Eitzel moved to San Francisco before graduating from Ohio State and soon after dissolved the Naked Skinnies, eventually forming his best-known band, American Music Club. Ever since the dissolution of AMC (which briefly reunited and released The Golden Age in 2008), Eitzel, 58, has pursued a solo career, and in January he released his latest album, Hey Mr Ferryman, on Merge Records. Fresh off a full-band European tour, Eitzel will return to Columbus alongside his keyboard player, Patrick Main, to co-headline a show with Howe Gelb at Rumba Cafe on Saturday, April 1.

Hey Mr Ferryman reveals a songwriter who has only become more trenchant over time. A recent trip to Columbus to visit family inspired Ferryman track “In My Role as Professional Singer and Ham,” in which Eitzel speaks to a carpenter with “mouth full of gravy and turkey and truth” who “only hears you when you say amen.”

“There was somebody at the table that I sat next to, and of course I always sit next to the arch Republican,” said Eitzel, whose social media presence is a steady stream of President Trump critiques. “They're like, ‘Oh, a gay, liberal San Franciscan. Let me just tell you how the world really is.' … So that's how it started. But I'm really not political, personally. I can rant endlessly like any middle-aged man can. But when push comes to shove, I'm really into writing love songs.”

Even Eitzel's love songs have an undercurrent of melancholy, but on Hey Mr Ferryman, he tried to stay more positive. “There's enough darkness out there,” he said. “It's great to be dark when the world is light and airy and one is young and beautiful. That's the best time to write the most suicidal songs.”

Part of the album's lighter tone came from producer and former Suede guitarist Bernard Butler, who made the album with Eitzel in 10 days and played all the electric guitar, bass and keyboard on the record. “It was a leap of faith. I had no idea if it would work out or not,” Eitzel said of working with Butler. “I haven't listened to Suede in about 20 years, but I thought, he's into pop music. That's good.
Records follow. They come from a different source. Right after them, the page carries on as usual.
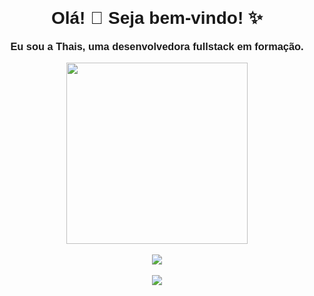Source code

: <div align="center">
  <h1 style="font-family: 'Nunito', sans-serif; margin-top: 0;">Olá! 👋 Seja bem-vindo! ✨</h1>
  <h3 style="font-family: 'Nunito', sans-serif; margin-top: 0;">Eu sou a Thais, uma desenvolvedora fullstack em formação. </h3>
</div>

<div align="center">
  <a href="https://github.com/thaiscardosodemello">

 <img height="290em" src="https://github-readme-stats.vercel.app/api/top-langs/?username=thaiscardosodemello&layout=compact&langs_count=16&theme=dracula"/>
</div>
<div align="center" style="display: inline_block;"></br>
  <a href="https://skillicons.dev">
    <img src="https://skillicons.dev/icons?i=js,css,html,java" />
  </a>
</div>
 </br>
<div align="center"> 
  <a href="https://www.linkedin.com/in/thais-cardoso-de-mello-67834a47/" target="_blank"><img src="https://img.shields.io/badge/-LinkedIn-%230077B5?style=for-the-badge&logo=linkedin&logoColor=white" target="_blank"></a> 
</div>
I'd rather do pop music than do what I normally do. ... Let's Steely Dan it up.”

The year before Eitzel released his 2012 album, Don't Be a Stranger, he survived a heart attack, and while the health scare made him feel newly mortal, he also said the incident didn't completely transform him.

“I woke up the same asshole I was before,” he said. “I'm still squandering everything good about this world. But at the same time, I'm grateful. That was pretty much all I learned: You have to be thankful.”

While Eitzel is in no hurry to revisit the music he made in Columbus (good luck finding those Naked Skinnies or Cowboys singles) or his words in The Offense (“Oh, God. I hope you never find that,” he said), he looks back fondly on his time here.

“Columbus is a great place because it's not snotty,” he said. “People were so cool — and by cool I mean, they were interested, interesting and friendly. As opposed to interested, interesting and assholes.”